● **TASK DESCRIPTION**
Among the entries below, extract exactly the lines that run from the one with "3. Thư mục Tài" through the one with "## Bước 1: Mở dự án Visual Studio của bạn", both ends included.

● **PROVIDED ENTRIES**
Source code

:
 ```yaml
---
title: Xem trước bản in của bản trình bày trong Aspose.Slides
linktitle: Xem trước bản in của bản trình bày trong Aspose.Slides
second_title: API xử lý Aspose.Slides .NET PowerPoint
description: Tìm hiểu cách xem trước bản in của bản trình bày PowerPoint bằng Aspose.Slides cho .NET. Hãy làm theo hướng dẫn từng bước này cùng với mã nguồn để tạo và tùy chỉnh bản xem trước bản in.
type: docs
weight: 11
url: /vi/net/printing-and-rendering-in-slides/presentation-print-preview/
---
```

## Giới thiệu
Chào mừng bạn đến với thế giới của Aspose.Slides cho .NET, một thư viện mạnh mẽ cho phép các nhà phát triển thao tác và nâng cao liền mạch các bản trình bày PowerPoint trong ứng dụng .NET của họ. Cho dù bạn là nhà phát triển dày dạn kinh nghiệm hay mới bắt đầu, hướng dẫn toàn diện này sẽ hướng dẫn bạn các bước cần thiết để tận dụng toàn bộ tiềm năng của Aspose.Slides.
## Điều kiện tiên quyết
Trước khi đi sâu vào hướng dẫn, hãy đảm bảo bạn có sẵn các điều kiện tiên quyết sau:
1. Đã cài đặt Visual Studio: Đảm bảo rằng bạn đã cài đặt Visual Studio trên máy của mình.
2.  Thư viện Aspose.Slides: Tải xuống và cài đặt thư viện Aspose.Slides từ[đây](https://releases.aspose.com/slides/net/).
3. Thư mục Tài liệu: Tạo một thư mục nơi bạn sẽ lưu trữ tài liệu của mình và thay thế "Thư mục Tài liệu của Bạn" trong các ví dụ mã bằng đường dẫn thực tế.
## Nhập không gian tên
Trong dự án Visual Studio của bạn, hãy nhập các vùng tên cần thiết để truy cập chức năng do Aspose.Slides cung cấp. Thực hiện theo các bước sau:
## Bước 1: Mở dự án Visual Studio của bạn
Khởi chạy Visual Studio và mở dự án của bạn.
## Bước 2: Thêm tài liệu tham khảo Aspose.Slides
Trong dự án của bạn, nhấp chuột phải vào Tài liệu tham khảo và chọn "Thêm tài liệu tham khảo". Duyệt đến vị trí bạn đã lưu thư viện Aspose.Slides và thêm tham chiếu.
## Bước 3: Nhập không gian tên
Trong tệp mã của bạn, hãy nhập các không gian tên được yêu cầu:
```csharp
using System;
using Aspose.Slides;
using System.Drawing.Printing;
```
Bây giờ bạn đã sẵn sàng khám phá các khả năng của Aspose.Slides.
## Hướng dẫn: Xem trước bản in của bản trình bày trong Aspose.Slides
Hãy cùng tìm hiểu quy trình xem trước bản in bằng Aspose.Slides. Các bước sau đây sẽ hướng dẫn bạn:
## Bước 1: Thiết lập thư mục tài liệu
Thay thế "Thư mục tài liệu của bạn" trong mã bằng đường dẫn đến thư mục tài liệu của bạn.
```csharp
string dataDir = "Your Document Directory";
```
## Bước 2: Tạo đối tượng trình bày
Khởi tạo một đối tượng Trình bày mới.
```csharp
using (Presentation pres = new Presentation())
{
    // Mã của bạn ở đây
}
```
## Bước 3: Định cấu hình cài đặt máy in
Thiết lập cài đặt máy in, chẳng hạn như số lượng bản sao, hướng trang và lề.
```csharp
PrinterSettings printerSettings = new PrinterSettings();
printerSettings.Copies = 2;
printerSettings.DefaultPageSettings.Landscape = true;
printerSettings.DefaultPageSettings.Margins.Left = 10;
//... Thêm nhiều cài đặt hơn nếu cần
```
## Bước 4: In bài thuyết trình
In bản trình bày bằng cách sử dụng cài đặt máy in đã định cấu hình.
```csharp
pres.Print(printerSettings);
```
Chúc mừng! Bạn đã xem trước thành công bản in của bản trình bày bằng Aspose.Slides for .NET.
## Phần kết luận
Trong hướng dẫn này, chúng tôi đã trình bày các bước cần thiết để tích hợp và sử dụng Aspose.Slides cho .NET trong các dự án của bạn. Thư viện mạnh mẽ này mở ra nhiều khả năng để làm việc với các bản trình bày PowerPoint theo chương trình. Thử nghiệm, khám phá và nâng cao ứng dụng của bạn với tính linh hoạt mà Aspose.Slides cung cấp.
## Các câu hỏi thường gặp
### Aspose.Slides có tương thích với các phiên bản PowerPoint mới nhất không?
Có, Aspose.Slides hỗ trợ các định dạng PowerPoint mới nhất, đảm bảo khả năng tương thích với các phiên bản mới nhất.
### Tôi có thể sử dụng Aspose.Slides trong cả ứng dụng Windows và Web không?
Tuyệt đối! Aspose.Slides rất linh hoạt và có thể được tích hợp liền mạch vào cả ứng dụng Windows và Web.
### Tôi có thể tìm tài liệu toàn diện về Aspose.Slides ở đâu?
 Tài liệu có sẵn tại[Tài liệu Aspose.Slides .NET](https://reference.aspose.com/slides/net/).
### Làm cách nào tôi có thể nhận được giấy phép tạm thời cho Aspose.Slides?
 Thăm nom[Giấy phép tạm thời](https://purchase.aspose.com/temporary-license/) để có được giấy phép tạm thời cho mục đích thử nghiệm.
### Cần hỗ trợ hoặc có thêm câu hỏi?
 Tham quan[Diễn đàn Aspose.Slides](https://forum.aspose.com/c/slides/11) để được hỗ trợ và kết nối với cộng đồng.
--
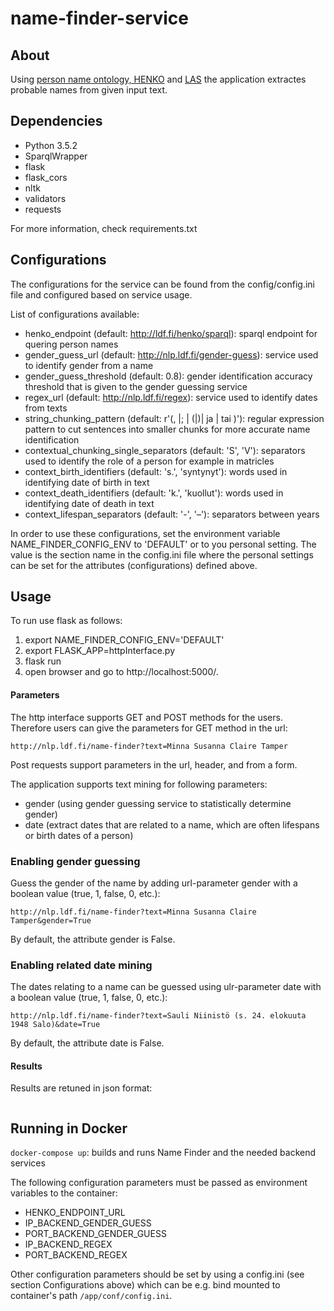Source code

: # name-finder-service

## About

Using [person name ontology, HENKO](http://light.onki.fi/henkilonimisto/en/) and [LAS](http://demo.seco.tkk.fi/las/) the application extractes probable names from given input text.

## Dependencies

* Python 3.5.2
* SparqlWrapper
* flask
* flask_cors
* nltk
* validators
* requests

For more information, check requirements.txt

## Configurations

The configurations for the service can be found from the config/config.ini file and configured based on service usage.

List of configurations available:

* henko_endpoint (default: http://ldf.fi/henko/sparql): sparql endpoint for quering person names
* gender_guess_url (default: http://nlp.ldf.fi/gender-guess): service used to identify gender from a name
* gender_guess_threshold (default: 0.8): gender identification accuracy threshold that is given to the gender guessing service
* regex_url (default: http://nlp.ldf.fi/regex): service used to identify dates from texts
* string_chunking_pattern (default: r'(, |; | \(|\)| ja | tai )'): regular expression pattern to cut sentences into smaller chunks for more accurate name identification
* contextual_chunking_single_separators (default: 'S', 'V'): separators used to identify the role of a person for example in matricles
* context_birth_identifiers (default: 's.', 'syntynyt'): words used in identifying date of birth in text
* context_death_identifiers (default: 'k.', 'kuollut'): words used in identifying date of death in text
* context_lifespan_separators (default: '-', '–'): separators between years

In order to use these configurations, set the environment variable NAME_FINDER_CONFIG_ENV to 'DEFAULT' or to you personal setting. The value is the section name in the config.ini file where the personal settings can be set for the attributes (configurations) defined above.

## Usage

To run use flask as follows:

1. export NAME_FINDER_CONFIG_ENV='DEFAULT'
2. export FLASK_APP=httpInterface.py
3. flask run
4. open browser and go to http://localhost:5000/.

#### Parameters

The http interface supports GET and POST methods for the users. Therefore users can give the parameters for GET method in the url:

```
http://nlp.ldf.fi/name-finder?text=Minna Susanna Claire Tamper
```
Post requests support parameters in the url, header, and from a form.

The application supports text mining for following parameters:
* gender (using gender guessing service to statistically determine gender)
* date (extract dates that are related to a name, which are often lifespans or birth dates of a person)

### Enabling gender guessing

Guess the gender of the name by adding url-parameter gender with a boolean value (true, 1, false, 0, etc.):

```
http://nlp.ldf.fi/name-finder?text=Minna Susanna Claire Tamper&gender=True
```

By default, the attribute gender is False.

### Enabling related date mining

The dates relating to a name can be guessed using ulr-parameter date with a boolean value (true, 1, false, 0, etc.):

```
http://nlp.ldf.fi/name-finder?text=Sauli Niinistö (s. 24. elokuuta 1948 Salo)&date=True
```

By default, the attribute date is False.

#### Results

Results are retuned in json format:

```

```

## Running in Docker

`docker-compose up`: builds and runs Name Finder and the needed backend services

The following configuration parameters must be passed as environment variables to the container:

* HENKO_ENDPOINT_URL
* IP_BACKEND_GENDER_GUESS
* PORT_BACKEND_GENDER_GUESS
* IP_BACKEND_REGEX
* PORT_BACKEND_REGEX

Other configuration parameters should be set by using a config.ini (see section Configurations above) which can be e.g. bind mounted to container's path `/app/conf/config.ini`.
...
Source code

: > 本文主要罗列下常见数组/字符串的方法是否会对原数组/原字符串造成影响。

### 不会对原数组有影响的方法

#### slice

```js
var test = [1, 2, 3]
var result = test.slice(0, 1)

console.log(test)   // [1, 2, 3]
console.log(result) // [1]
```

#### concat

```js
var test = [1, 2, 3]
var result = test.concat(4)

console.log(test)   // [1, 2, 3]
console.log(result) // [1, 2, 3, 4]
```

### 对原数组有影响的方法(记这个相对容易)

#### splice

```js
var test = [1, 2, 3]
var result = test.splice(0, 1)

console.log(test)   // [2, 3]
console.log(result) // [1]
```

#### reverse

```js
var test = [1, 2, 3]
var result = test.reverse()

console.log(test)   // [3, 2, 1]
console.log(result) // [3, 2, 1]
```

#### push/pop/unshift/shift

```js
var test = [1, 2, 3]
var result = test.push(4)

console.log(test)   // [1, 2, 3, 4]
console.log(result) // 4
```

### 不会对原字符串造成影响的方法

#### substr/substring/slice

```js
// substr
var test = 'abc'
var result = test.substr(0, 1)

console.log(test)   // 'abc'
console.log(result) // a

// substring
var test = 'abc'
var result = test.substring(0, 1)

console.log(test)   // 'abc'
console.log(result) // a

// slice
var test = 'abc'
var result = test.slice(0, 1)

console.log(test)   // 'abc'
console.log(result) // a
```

● **ANSWER TO THE PROBLEM**
3. Thư mục Tài liệu: Tạo một thư mục nơi bạn sẽ lưu trữ tài liệu của mình và thay thế "Thư mục Tài liệu của Bạn" trong các ví dụ mã bằng đường dẫn thực tế.
## Nhập không gian tên
Trong dự án Visual Studio của bạn, hãy nhập các vùng tên cần thiết để truy cập chức năng do Aspose.Slides cung cấp. Thực hiện theo các bước sau:
## Bước 1: Mở dự án Visual Studio của bạn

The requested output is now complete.